TASK BRIEF:
Copy all of the records below verbatim.

───── INPUT RECORDS

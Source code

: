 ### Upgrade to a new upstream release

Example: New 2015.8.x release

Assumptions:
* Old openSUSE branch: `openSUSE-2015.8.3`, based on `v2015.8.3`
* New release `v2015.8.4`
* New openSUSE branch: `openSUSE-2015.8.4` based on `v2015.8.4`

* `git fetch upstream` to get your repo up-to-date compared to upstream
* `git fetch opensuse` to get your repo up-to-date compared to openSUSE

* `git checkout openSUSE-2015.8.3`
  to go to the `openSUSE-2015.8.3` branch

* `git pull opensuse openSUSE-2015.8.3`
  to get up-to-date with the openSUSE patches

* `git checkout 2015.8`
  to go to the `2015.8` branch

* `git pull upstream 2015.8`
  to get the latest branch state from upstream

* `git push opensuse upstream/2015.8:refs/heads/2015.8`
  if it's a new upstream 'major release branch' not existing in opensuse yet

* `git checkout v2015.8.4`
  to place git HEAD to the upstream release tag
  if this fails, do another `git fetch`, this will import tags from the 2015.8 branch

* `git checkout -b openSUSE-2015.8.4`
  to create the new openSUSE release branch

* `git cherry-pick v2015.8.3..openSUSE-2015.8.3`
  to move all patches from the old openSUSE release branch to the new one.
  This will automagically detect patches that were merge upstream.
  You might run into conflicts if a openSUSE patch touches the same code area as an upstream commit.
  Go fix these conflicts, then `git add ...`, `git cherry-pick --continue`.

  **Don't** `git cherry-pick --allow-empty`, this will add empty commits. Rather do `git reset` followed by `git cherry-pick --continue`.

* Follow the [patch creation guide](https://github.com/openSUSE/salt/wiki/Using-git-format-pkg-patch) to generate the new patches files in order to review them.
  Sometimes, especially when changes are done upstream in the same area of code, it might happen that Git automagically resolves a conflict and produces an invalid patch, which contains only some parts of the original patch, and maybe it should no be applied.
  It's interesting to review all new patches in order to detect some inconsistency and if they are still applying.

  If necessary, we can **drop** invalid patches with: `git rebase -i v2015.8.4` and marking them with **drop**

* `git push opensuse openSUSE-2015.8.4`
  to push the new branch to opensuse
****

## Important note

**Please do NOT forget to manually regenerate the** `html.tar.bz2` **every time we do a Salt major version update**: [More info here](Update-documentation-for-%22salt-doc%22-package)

──────────

EXERCISE RESPONSE:
Source code

: ### Upgrade to a new upstream release

Example: New 2015.8.x release

Assumptions:
* Old openSUSE branch: `openSUSE-2015.8.3`, based on `v2015.8.3`
* New release `v2015.8.4`
* New openSUSE branch: `openSUSE-2015.8.4` based on `v2015.8.4`

* `git fetch upstream` to get your repo up-to-date compared to upstream
* `git fetch opensuse` to get your repo up-to-date compared to openSUSE

* `git checkout openSUSE-2015.8.3`
  to go to the `openSUSE-2015.8.3` branch

* `git pull opensuse openSUSE-2015.8.3`
  to get up-to-date with the openSUSE patches

* `git checkout 2015.8`
  to go to the `2015.8` branch

* `git pull upstream 2015.8`
  to get the latest branch state from upstream

* `git push opensuse upstream/2015.8:refs/heads/2015.8`
  if it's a new upstream 'major release branch' not existing in opensuse yet

* `git checkout v2015.8.4`
  to place git HEAD to the upstream release tag
  if this fails, do another `git fetch`, this will import tags from the 2015.8 branch

* `git checkout -b openSUSE-2015.8.4`
  to create the new openSUSE release branch

* `git cherry-pick v2015.8.3..openSUSE-2015.8.3`
  to move all patches from the old openSUSE release branch to the new one.
  This will automagically detect patches that were merge upstream.
  You might run into conflicts if a openSUSE patch touches the same code area as an upstream commit.
  Go fix these conflicts, then `git add ...`, `git cherry-pick --continue`.

  **Don't** `git cherry-pick --allow-empty`, this will add empty commits. Rather do `git reset` followed by `git cherry-pick --continue`.

* Follow the [patch creation guide](https://github.com/openSUSE/salt/wiki/Using-git-format-pkg-patch) to generate the new patches files in order to review them.
  Sometimes, especially when changes are done upstream in the same area of code, it might happen that Git automagically resolves a conflict and produces an invalid patch, which contains only some parts of the original patch, and maybe it should no be applied.
  It's interesting to review all new patches in order to detect some inconsistency and if they are still applying.

  If necessary, we can **drop** invalid patches with: `git rebase -i v2015.8.4` and marking them with **drop**

* `git push opensuse openSUSE-2015.8.4`
  to push the new branch to opensuse
****

## Important note

**Please do NOT forget to manually regenerate the** `html.tar.bz2` **every time we do a Salt major version update**: [More info here](Update-documentation-for-%22salt-doc%22-package)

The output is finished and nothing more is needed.